For entrepreneur Ileaa Swift, travel isn’t just about places — it’s about people, too.
In 2012, she founded Swift Travel Deals with a vision of helping everyone, no matter their income, find opportunities to experience the world firsthand.
Since starting the agency, she and her 38 full- and part-time employees have helped more than 200,000 clients book dream trips. And many people with tight budgets have satisfied their wanderlust, thanks to her firm’s use of payment plans to make travel more affordable. Her layaway-like model has been a success; today, the business pulls in $7 million in revenue annually through commissions and fees for its services.
Swift’s passion for planning trips is rooted in a belief that one of the best ways to learn about other cultures is through travel. She feels strongly that exposure to far-off societies can break down misconceptions that some have about people who don’t look, speak or live like them.

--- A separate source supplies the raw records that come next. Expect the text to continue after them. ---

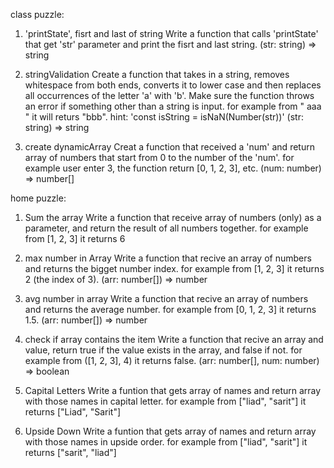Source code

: class puzzle:
1. 'printState', fisrt and last of string
Write a function that calls 'printState' that get 'str' parameter and print the fisrt and last string.
(str: string) => string

2. stringValidation
Create a function that takes in a string, removes whitespace from both ends, converts it to lower case and then replaces all occurrences of the letter 'a' with 'b'. Make sure the function throws an error if something other than a string is input. 
for example from " aaa " it will returs "bbb".
hint: 'const isString = isNaN(Number(str))'
(str: string) => string

3. create dynamicArray 
Creat a function that received a 'num' and return array of numbers 
that start from 0 to the number of the 'num'. 
for example user enter 3, the function return [0, 1, 2, 3], etc. 
(num: number) => number[]


home puzzle:

1. Sum the array
Write a function that receive array of numbers (only) as a parameter, 
and return the result of all numbers together.
for example from [1, 2, 3] it returns 6

2. max number in Array 
Write a function that recive an array of numbers and returns the bigget number index.
for example from [1, 2, 3] it returns 2 (the index of 3).
(arr: number[]) => number

3. avg number in array
Write a function that recive an array of numbers and returns the average number.
for example from [0, 1, 2, 3] it returns 1.5.
(arr: number[]) => number

4. check if array contains the item
Write a function that recive an array and value, return true if the value exists in the array, and false if not.
for example from ([1, 2, 3], 4) it returns false.
(arr: number[], num: number) => boolean

5. Capital Letters
Write a funtion that gets array of names and return array with those names in capital letter.
for example from ["liad", "sarit"] it returns ["Liad", "Sarit"]

6. Upside Down
Write a funtion that gets array of names and return array with those names in upside order.
for example from ["liad", "sarit"] it returns ["sarit", "liad"]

“That was one of the biggest things for me: wanting to push travel in a way that creates a different mindset in the traveler,” Swift says. She believed that, “if I created an avenue to be able to travel and meet other people that are different, it could start changing everyone’s views.”
Getting a Venture Ready for Take-Off
Swift had long dreamed of owning her own business. “I had the entrepreneurial spirit when I was a kid,” she says, recalling an event-planning firm she tried to set up when she was just 17 years old. But those dreams fell by the wayside, and she later found work as a fund coordinator for a private college. In her spare time, she and her husband, Terrence, traveled the world.
Recounting their adventures made everyone around her eager to experience far-off places themselves. So, she began helping them plan trips “as a hobby,” and found she had a knack for finding the best deals. But as word of her talents spread, the demand became overwhelming, with research efforts spilling into her nights and weekends. Colleagues “would come over to the office and disturb me during work hours,” she says.
It was her husband who first suggested she start a travel agency. But initially, she scoffed. Her hesitation evaporated, however, after a fateful conversation on a trip to London in 2011, when a woman she happened to meet there encouraged her to go pro. That fateful interaction inspired a year of research into how to start a business.
But as she started her journey to entrepreneurship, Swift says she encountered discrimination based on her youth, gender and race — she was 26 when she launched and is African-American — from people both inside and outside of the travel industry. “It was coming at every angle,” she says, from distrust of her work to disbelief that her husband was not secretly running the show. Swift also says she fielded significant skepticism about her insistence on a business model that features payment plans.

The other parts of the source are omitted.